==== Source material ====

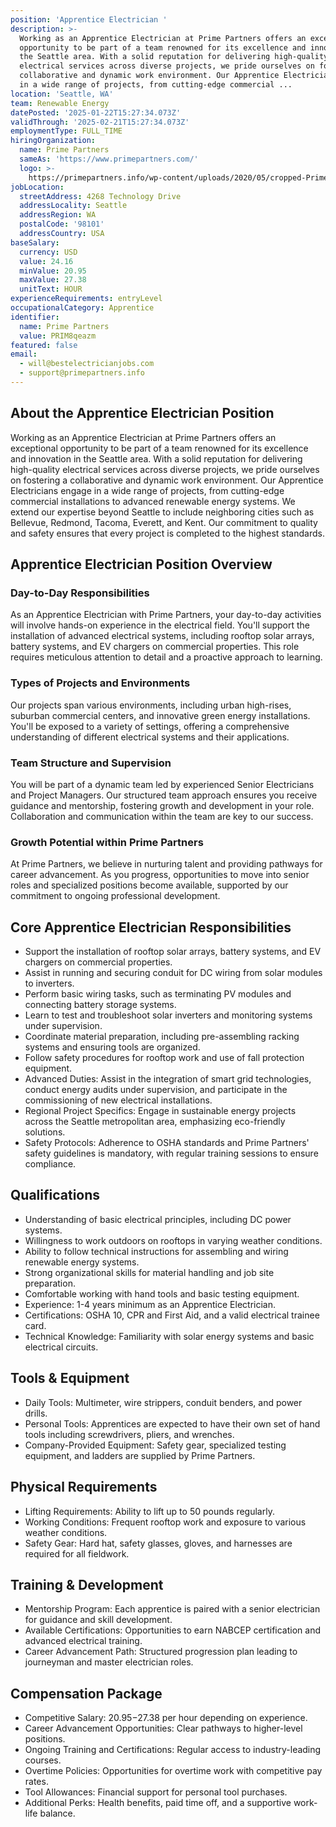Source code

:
 ```yaml
---
position: 'Apprentice Electrician '
description: >-
  Working as an Apprentice Electrician at Prime Partners offers an exceptional
  opportunity to be part of a team renowned for its excellence and innovation in
  the Seattle area. With a solid reputation for delivering high-quality
  electrical services across diverse projects, we pride ourselves on fostering a
  collaborative and dynamic work environment. Our Apprentice Electricians engage
  in a wide range of projects, from cutting-edge commercial ...
location: 'Seattle, WA'
team: Renewable Energy
datePosted: '2025-01-22T15:27:34.073Z'
validThrough: '2025-02-21T15:27:34.073Z'
employmentType: FULL_TIME
hiringOrganization:
  name: Prime Partners
  sameAs: 'https://www.primepartners.com/'
  logo: >-
    https://primepartners.info/wp-content/uploads/2020/05/cropped-Prime-Partners-Logo-NO-BG-1.png
jobLocation:
  streetAddress: 4268 Technology Drive
  addressLocality: Seattle
  addressRegion: WA
  postalCode: '98101'
  addressCountry: USA
baseSalary:
  currency: USD
  value: 24.16
  minValue: 20.95
  maxValue: 27.38
  unitText: HOUR
experienceRequirements: entryLevel
occupationalCategory: Apprentice
identifier:
  name: Prime Partners
  value: PRIM8qeazm
featured: false
email:
  - will@bestelectricianjobs.com
  - support@primepartners.info
---
```



## About the Apprentice Electrician Position

Working as an Apprentice Electrician at Prime Partners offers an exceptional opportunity to be part of a team renowned for its excellence and innovation in the Seattle area. With a solid reputation for delivering high-quality electrical services across diverse projects, we pride ourselves on fostering a collaborative and dynamic work environment. Our Apprentice Electricians engage in a wide range of projects, from cutting-edge commercial installations to advanced renewable energy systems. We extend our expertise beyond Seattle to include neighboring cities such as Bellevue, Redmond, Tacoma, Everett, and Kent. Our commitment to quality and safety ensures that every project is completed to the highest standards.

## Apprentice Electrician Position Overview

### Day-to-Day Responsibilities

As an Apprentice Electrician with Prime Partners, your day-to-day activities will involve hands-on experience in the electrical field. You'll support the installation of advanced electrical systems, including rooftop solar arrays, battery systems, and EV chargers on commercial properties. This role requires meticulous attention to detail and a proactive approach to learning.

### Types of Projects and Environments

Our projects span various environments, including urban high-rises, suburban commercial centers, and innovative green energy installations. You'll be exposed to a variety of settings, offering a comprehensive understanding of different electrical systems and their applications.

### Team Structure and Supervision

You will be part of a dynamic team led by experienced Senior Electricians and Project Managers. Our structured team approach ensures you receive guidance and mentorship, fostering growth and development in your role. Collaboration and communication within the team are key to our success.

### Growth Potential within Prime Partners

At Prime Partners, we believe in nurturing talent and providing pathways for career advancement. As you progress, opportunities to move into senior roles and specialized positions become available, supported by our commitment to ongoing professional development.

## Core Apprentice Electrician Responsibilities

- Support the installation of rooftop solar arrays, battery systems, and EV chargers on commercial properties.
- Assist in running and securing conduit for DC wiring from solar modules to inverters.
- Perform basic wiring tasks, such as terminating PV modules and connecting battery storage systems.
- Learn to test and troubleshoot solar inverters and monitoring systems under supervision.
- Coordinate material preparation, including pre-assembling racking systems and ensuring tools are organized.
- Follow safety procedures for rooftop work and use of fall protection equipment.
- Advanced Duties: Assist in the integration of smart grid technologies, conduct energy audits under supervision, and participate in the commissioning of new electrical installations.
- Regional Project Specifics: Engage in sustainable energy projects across the Seattle metropolitan area, emphasizing eco-friendly solutions.
- Safety Protocols: Adherence to OSHA standards and Prime Partners' safety guidelines is mandatory, with regular training sessions to ensure compliance.

## Qualifications

- Understanding of basic electrical principles, including DC power systems.
- Willingness to work outdoors on rooftops in varying weather conditions.
- Ability to follow technical instructions for assembling and wiring renewable energy systems.
- Strong organizational skills for material handling and job site preparation.
- Comfortable working with hand tools and basic testing equipment.
- Experience: 1-4 years minimum as an Apprentice Electrician.
- Certifications: OSHA 10, CPR and First Aid, and a valid electrical trainee card.
- Technical Knowledge: Familiarity with solar energy systems and basic electrical circuits.

## Tools & Equipment

- Daily Tools: Multimeter, wire strippers, conduit benders, and power drills.
- Personal Tools: Apprentices are expected to have their own set of hand tools including screwdrivers, pliers, and wrenches.
- Company-Provided Equipment: Safety gear, specialized testing equipment, and ladders are supplied by Prime Partners.

## Physical Requirements

- Lifting Requirements: Ability to lift up to 50 pounds regularly.
- Working Conditions: Frequent rooftop work and exposure to various weather conditions.
- Safety Gear: Hard hat, safety glasses, gloves, and harnesses are required for all fieldwork.

## Training & Development

- Mentorship Program: Each apprentice is paired with a senior electrician for guidance and skill development.
- Available Certifications: Opportunities to earn NABCEP certification and advanced electrical training.
- Career Advancement Path: Structured progression plan leading to journeyman and master electrician roles.

## Compensation Package

- Competitive Salary: $20.95-$27.38 per hour depending on experience.
- Career Advancement Opportunities: Clear pathways to higher-level positions.
- Ongoing Training and Certifications: Regular access to industry-leading courses.
- Overtime Policies: Opportunities for overtime work with competitive pay rates.
- Tool Allowances: Financial support for personal tool purchases.
- Additional Perks: Health benefits, paid time off, and a supportive work-life balance.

====

### Problem to solve
From the material above, copy every line that has the word "conditions" in it.

### Completed task
- Willingness to work outdoors on rooftops in varying weather conditions.
- Working Conditions: Frequent rooftop work and exposure to various weather conditions.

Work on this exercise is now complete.